- Task prompt
The pictures do not belong in the copy. Restate all of the records word for word.
* * * * *
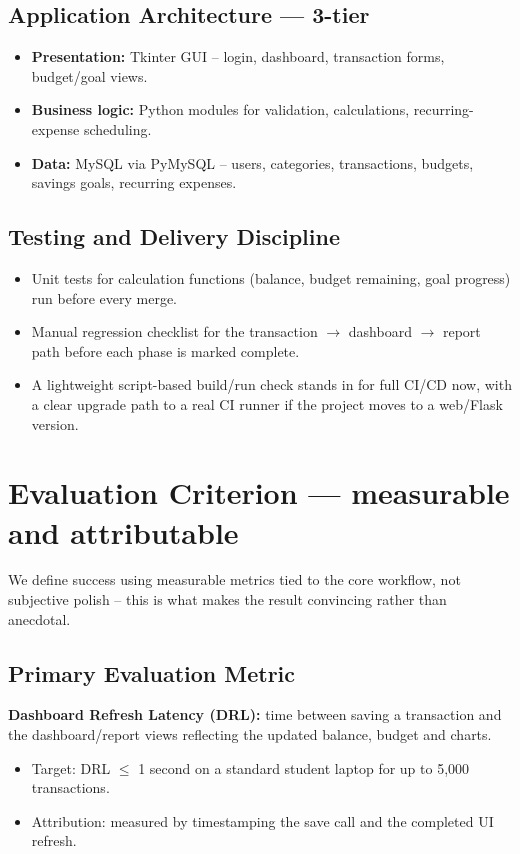 \documentclass{article}
\begin{document}
\subsection{Application Architecture --- 3-tier}
\begin{itemize}[noitemsep]
  \item \textbf{Presentation:} Tkinter GUI -- login, dashboard, transaction forms, budget/goal views.
  \item \textbf{Business logic:} Python modules for validation, calculations, recurring-expense scheduling.
  \item \textbf{Data:} MySQL via PyMySQL -- users, categories, transactions, budgets, savings goals, recurring expenses.
\end{itemize}

\subsection{Testing and Delivery Discipline}
\begin{itemize}[noitemsep]
  \item Unit tests for calculation functions (balance, budget remaining, goal progress) run before every merge.
  \item Manual regression checklist for the transaction $\rightarrow$ dashboard $\rightarrow$ report path before each phase is marked complete.
  \item A lightweight script-based build/run check stands in for full CI/CD now, with a clear upgrade path to a real CI runner if the project moves to a web/Flask version.
\end{itemize}

\section{Evaluation Criterion --- measurable and attributable}
We define success using measurable metrics tied to the core workflow, not subjective polish -- this is what makes the result convincing rather than anecdotal.

\subsection{Primary Evaluation Metric}
\textbf{Dashboard Refresh Latency (DRL):} time between saving a transaction and the dashboard/report views reflecting the updated balance, budget and charts.
\begin{itemize}[noitemsep]
  \item Target: DRL $\leq$ 1 second on a standard student laptop for up to 5{,}000 transactions.
  \item Attribution: measured by timestamping the save call and the completed UI refresh.
\end{itemize}
\end{document}
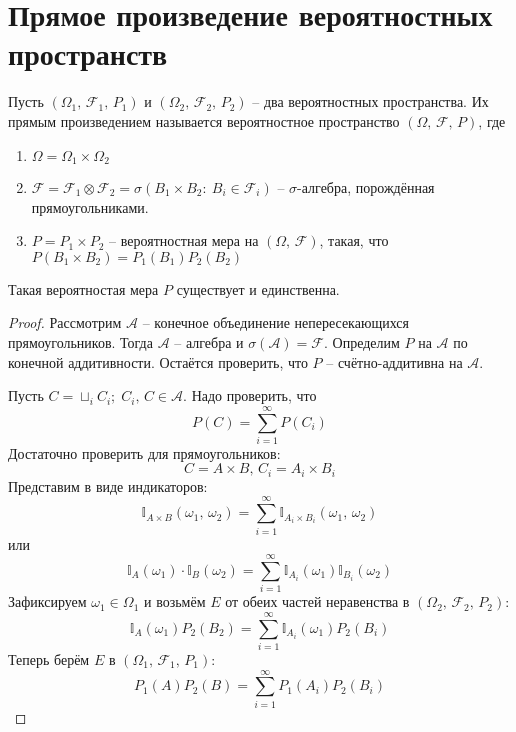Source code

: \section{Прямое произведение вероятностных пространств}
\begin{definition}
	Пусть $(\Omega_1,\, \mathcal{F}_1,\, P_1)$ и $(\Omega_2,\, \mathcal{F}_2,\, P_2)$ -- два вероятностных пространства. Их прямым произведением называется вероятностное пространство $(\Omega,\, \mathcal{F},\, P)$, где
	\begin{enumerate}
		\item $\Omega = \Omega_1 \times \Omega_2$
		\item $\mathcal{F} = \mathcal{F}_1 \otimes \mathcal{F}_2 = \sigma(B_1 \times B_2:\: B_i \in \mathcal{F}_i)$ -- $\sigma$-алгебра, порождённая прямоугольниками.
		\item $P = P_1 \times P_2$ -- вероятностная мера на $(\Omega,\, \mathcal{F})$, такая, что $P(B_1 \times B_2) = P_1(B_1)P_2(B_2)$
	\end{enumerate}
\end{definition}

\begin{lemma}
	Такая вероятностая мера $P$ существует и единственна.
\end{lemma}

\begin{proof}
	Рассмотрим $\mathcal{A}$ -- конечное объединение непересекающихся прямоугольников. Тогда $\mathcal{A}$ -- алгебра и $\sigma(\mathcal{A}) = \mathcal{F}$. Определим $P$ на $\mathcal{A}$ по конечной аддитивности. Остаётся проверить, что $P$ -- счётно-аддитивна на $\mathcal{A}$.

	Пусть $C = \sqcup_i C_i;\; C_i,\,C \in \mathcal{A}$. Надо проверить, что
	\[P(C) = \sum_{i = 1}^\infty P(C_i)\]
	Достаточно проверить для прямоугольников:
	\[C = A \times B,\, C_i = A_i \times B_i\]
	Представим в виде индикаторов:
	\[\mathbb{I}_{A \times B}(\omega_1,\, \omega_2) = \sum_{i = 1}^\infty \mathbb{I}_{A_i \times B_i}(\omega_1,\,\omega_2)\]
	или
	\[\mathbb{I}_A(\omega_1)\cdot\mathbb{I}_B(\omega_2) = \sum_{i = 1}^\infty \mathbb{I}_{A_i}(\omega_1)\mathbb{I}_{B_i}(\omega_2)\]
	Зафиксируем $\omega_1 \in \Omega_1$ и возьмём $E$ от обеих частей неравенства в $(\Omega_2,\, \mathcal{F}_2,\, P_2)$:
	\[\mathbb{I}_A(\omega_1)P_2(B_2) = \sum_{i = 1}^\infty \mathbb{I}_{A_i}(\omega_1)P_2(B_i)\]
	Теперь берём $E$ в $(\Omega_1,\, \mathcal{F}_1,\, P_1)$:
	\[P_1(A)P_2(B) = \sum_{i = 1}^\infty P_1(A_i)P_2(B_i)\]
\end{proof}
* * * * *
- Solution for this exercise
 \documentclass{article}
\begin{document}
\subsection{Application Architecture --- 3-tier}
\begin{itemize}[noitemsep]
  \item \textbf{Presentation:} Tkinter GUI -- login, dashboard, transaction forms, budget/goal views.
  \item \textbf{Business logic:} Python modules for validation, calculations, recurring-expense scheduling.
  \item \textbf{Data:} MySQL via PyMySQL -- users, categories, transactions, budgets, savings goals, recurring expenses.
\end{itemize}

\subsection{Testing and Delivery Discipline}
\begin{itemize}[noitemsep]
  \item Unit tests for calculation functions (balance, budget remaining, goal progress) run before every merge.
  \item Manual regression checklist for the transaction $\rightarrow$ dashboard $\rightarrow$ report path before each phase is marked complete.
  \item A lightweight script-based build/run check stands in for full CI/CD now, with a clear upgrade path to a real CI runner if the project moves to a web/Flask version.
\end{itemize}

\section{Evaluation Criterion --- measurable and attributable}
We define success using measurable metrics tied to the core workflow, not subjective polish -- this is what makes the result convincing rather than anecdotal.

\subsection{Primary Evaluation Metric}
\textbf{Dashboard Refresh Latency (DRL):} time between saving a transaction and the dashboard/report views reflecting the updated balance, budget and charts.
\begin{itemize}[noitemsep]
  \item Target: DRL $\leq$ 1 second on a standard student laptop for up to 5{,}000 transactions.
  \item Attribution: measured by timestamping the save call and the completed UI refresh.
\end{itemize}
\end{document}
Source code

: \section{Прямое произведение вероятностных пространств}
\begin{definition}
	Пусть $(\Omega_1,\, \mathcal{F}_1,\, P_1)$ и $(\Omega_2,\, \mathcal{F}_2,\, P_2)$ -- два вероятностных пространства. Их прямым произведением называется вероятностное пространство $(\Omega,\, \mathcal{F},\, P)$, где
	\begin{enumerate}
		\item $\Omega = \Omega_1 \times \Omega_2$
		\item $\mathcal{F} = \mathcal{F}_1 \otimes \mathcal{F}_2 = \sigma(B_1 \times B_2:\: B_i \in \mathcal{F}_i)$ -- $\sigma$-алгебра, порождённая прямоугольниками.
		\item $P = P_1 \times P_2$ -- вероятностная мера на $(\Omega,\, \mathcal{F})$, такая, что $P(B_1 \times B_2) = P_1(B_1)P_2(B_2)$
	\end{enumerate}
\end{definition}

\begin{lemma}
	Такая вероятностая мера $P$ существует и единственна.
\end{lemma}

\begin{proof}
	Рассмотрим $\mathcal{A}$ -- конечное объединение непересекающихся прямоугольников. Тогда $\mathcal{A}$ -- алгебра и $\sigma(\mathcal{A}) = \mathcal{F}$. Определим $P$ на $\mathcal{A}$ по конечной аддитивности. Остаётся проверить, что $P$ -- счётно-аддитивна на $\mathcal{A}$.

	Пусть $C = \sqcup_i C_i;\; C_i,\,C \in \mathcal{A}$. Надо проверить, что
	\[P(C) = \sum_{i = 1}^\infty P(C_i)\]
	Достаточно проверить для прямоугольников:
	\[C = A \times B,\, C_i = A_i \times B_i\]
	Представим в виде индикаторов:
	\[\mathbb{I}_{A \times B}(\omega_1,\, \omega_2) = \sum_{i = 1}^\infty \mathbb{I}_{A_i \times B_i}(\omega_1,\,\omega_2)\]
	или
	\[\mathbb{I}_A(\omega_1)\cdot\mathbb{I}_B(\omega_2) = \sum_{i = 1}^\infty \mathbb{I}_{A_i}(\omega_1)\mathbb{I}_{B_i}(\omega_2)\]
	Зафиксируем $\omega_1 \in \Omega_1$ и возьмём $E$ от обеих частей неравенства в $(\Omega_2,\, \mathcal{F}_2,\, P_2)$:
	\[\mathbb{I}_A(\omega_1)P_2(B_2) = \sum_{i = 1}^\infty \mathbb{I}_{A_i}(\omega_1)P_2(B_i)\]
	Теперь берём $E$ в $(\Omega_1,\, \mathcal{F}_1,\, P_1)$:
	\[P_1(A)P_2(B) = \sum_{i = 1}^\infty P_1(A_i)P_2(B_i)\]
\end{proof}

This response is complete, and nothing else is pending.